Slywyn was back inside ‘her’ building, resting a bit. All she’d done was dig a hole and then bury the rotten food, and she felt drained and tired. The large white box had been cleaned too, though it had given her quite a shock when she pulled it open. She tried the top door first simply because it had looked smaller, hoping that would also mean less work.
When she pulled the door open, she’d been met with a blast of cold air. She had hurriedly shut the door again, thinking it was some kind of magical trap. But when nothing inside exploded or made any other noise than the dim hum that the whole thing was making, she pulled it back open.

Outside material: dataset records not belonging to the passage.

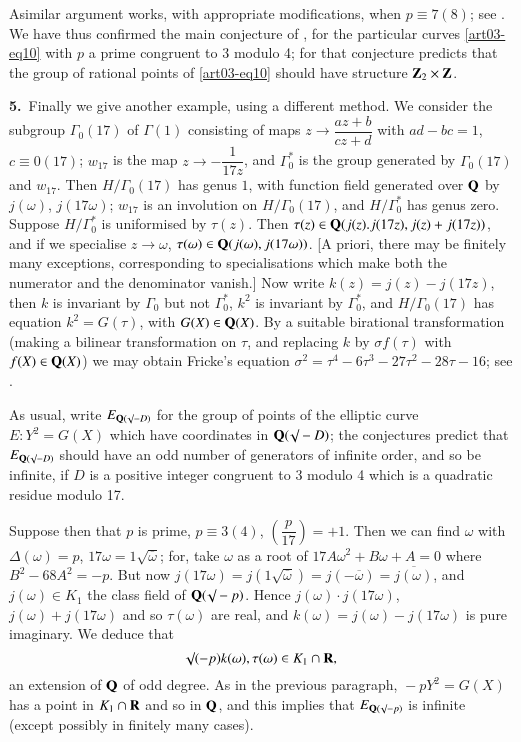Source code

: A\pageoriginale similar argument works, with appropriate modifications, when $p\equiv 7(8)$; see \cite{art03-key5}. We have thus confirmed the main conjecture of \cite{art03-key2}, for the particular curves \eqref{art03-eq10} with $p$ a prime congruent to 3 modulo 4; for that conjecture predicts that the group of rational points of \eqref{art03-eq10} should have structure $\mathbf{Z}_{2}\times \mathbf{Z}$.

\medskip
\noindent
{\bf 5.}~Finally we give another example, using a different method. We consider the subgroup $\Gamma_{0}(17)$ of $\Gamma(1)$ consisting of maps $z\to \dfrac{az+b}{cz+d}$ with $ad-bc=1$, $c\equiv 0(17)$; $w_{17}$ is the map $z\to -\dfrac{1}{17z}$, and $\Gamma^{*}_{0}$ is the group generated by $\Gamma_{0}(17)$ and $w_{17}$. Then $H/\Gamma_{0}(17)$ has genus $1$, with function field generated over $\mathbf{Q}$ by $j(\omega)$, $j(17\omega)$; $w_{17}$ is an involution on $H/\Gamma_{0}(17)$, and $H/\Gamma^{*}_{0}$ has genus zero. Suppose $H/\Gamma^{*}_{0}$ is uniformised by $\tau(z)$. Then $\tau(z)\in \mathbf{Q}(j(z).j(17z),j(z)+j(17z))$, and if we specialise $z\to \omega$, $\tau(\omega)\in \mathbf{Q}(j(\omega),j(17\omega))$. [A priori, there may be finitely many exceptions, corresponding to specialisations which make both the numerator and the denominator vanish.] Now write $k(z)=j(z)-j(17z)$, then $k$ is invariant by $\Gamma_{0}$ but not $\Gamma^{*}_{0}$, $k^{2}$ is invariant by $\Gamma^{*}_{0}$, and $H/\Gamma_{0}(17)$ has equation $k^{2}=G(\tau)$, with $G(X)\in \mathbf{Q}(X)$. By a suitable birational transformation (making a bilinear transformation on $\tau$, and replacing $k$ by $\sigma f(\tau)$ with $f(X)\in \mathbf{Q}(X)$) we may obtain Fricke's equation $\sigma^{2}=\tau^{4}-6\tau^{3}-27\tau^{2}-28\tau-16$; see \cite{art03-key4}.

As usual, write $E_{\mathbf{Q}(\surd -D)}$ for the group of points of the elliptic curve $E:Y^{2}=G(X)$ which have coordinates in $\mathbf{Q}(\surd-D)$; the conjectures predict that $E_{\mathbf{Q}(\surd-D)}$ should have an odd number of generators of infinite order, and so be infinite, if $D$ is a positive integer congruent to 3 modulo 4 which is a quadratic residue modulo 17.

Suppose then that $p$ is prime, $p\equiv 3(4)$, $\left(\dfrac{p}{17}\right)=+1$. Then we can find $\omega$ with $\Delta(\omega)=p$, $17\omega=1\surd\overline{\omega}$; for, take $\omega$ as a root of $17A\omega^{2}+B\omega+A=0$ where $B^{2}-68A^{2}=-p$. But now $j(17\omega)=j(1\surd\overline{\omega})=j(-\overline{\omega})=\overline{j(\omega)}$, and $j(\omega)\in K_{1}$ the class field of $\mathbf{Q}(\surd-p)$. Hence $j(\omega)\cdot j(17\omega)$, $j(\omega)+j(17\omega)$ and so $\tau(\omega)$ are real, and $k(\omega)=j(\omega)-j(17\omega)$ is pure imaginary. We deduce that
$$
\surd (-p)k(\omega),\tau(\omega)\in K_{1}\cap \mathbf{R},
$$\pageoriginale
an extension of $\mathbf{Q}$ of odd degree. As in the previous paragraph, ${}-pY^{2}=G(X)$ has a point in $K_{1}\cap \mathbf{R}$ and so in $\mathbf{Q}$, and this implies that $E_{\mathbf{Q}(\surd-p)}$ is infinite (except possibly in finitely many cases).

The entire inside of it was caked with ice, which amazed her. The building itself was cool, but not cold. Definitely nowhere near cool enough to support ice inside of the thing. There had been food inside of it, but it was all frozen completely through and covered in frost. However, none of it had seemed expressly bad, so she left it in there. As long as they stayed frozen, she didn’t see any reason why they’d be particularly in danger of spoiling. And some of it was meat.
The larger door, however, was a different story entirely. Practically the whole thing was full of rotting or rotten food, and she’d had to plug her nose to work past the smell. The entire contents had been buried outside, along with the towel she’d wet in the sink to wipe it out. It wasn’t perfectly clean, but at least it wasn’t leaking a stench like it had before.
She didn’t know exactly how long she’d be staying in this place, but she’d decided to at least make it habitable in the meantime. It wouldn’t do her much good to ignore a problem now and have it come back to bite her in the ass later.
After venturing back outside, she’d discovered a small shed just inside of the treeline. It was full of bees, but aside from that it was practically a treasure trove of machinery and tools. She’d had to force herself to not make a sound, as she wanted to scream for joy. Many of the tools were things she recognized. Wrenches, sockets, screwdrivers. Most of the tools she was going to need to fix her wormhole generator. The problems were going to be parts, wiring, and power. Power would be the largest problem by far.
Something else she noticed about this place was the seeming lack of magic of any kind. She’d done some very minor studies in the Arcane when she was younger. Just enough to detect magic. This place seemed entirely devoid of any kind of magic at all. She vaguely pondered if that’s why she felt so tired.
Without any source of magic in the smallest amount, she wondered if she’d feel any effects, and how badly. Night Elves were magical creatures by nature, having grown up near the Well on Azeroth. It was something she’d never understood about the banning of magic. They used it every day, and yet all those sources remained. The only thing that’d vanished was the Highborne.
She shook her head, deciding she had bigger problems than magical quandaries centuries removed in the past. She headed back inside the house, deciding to try and take stock of what else she had in her possession here.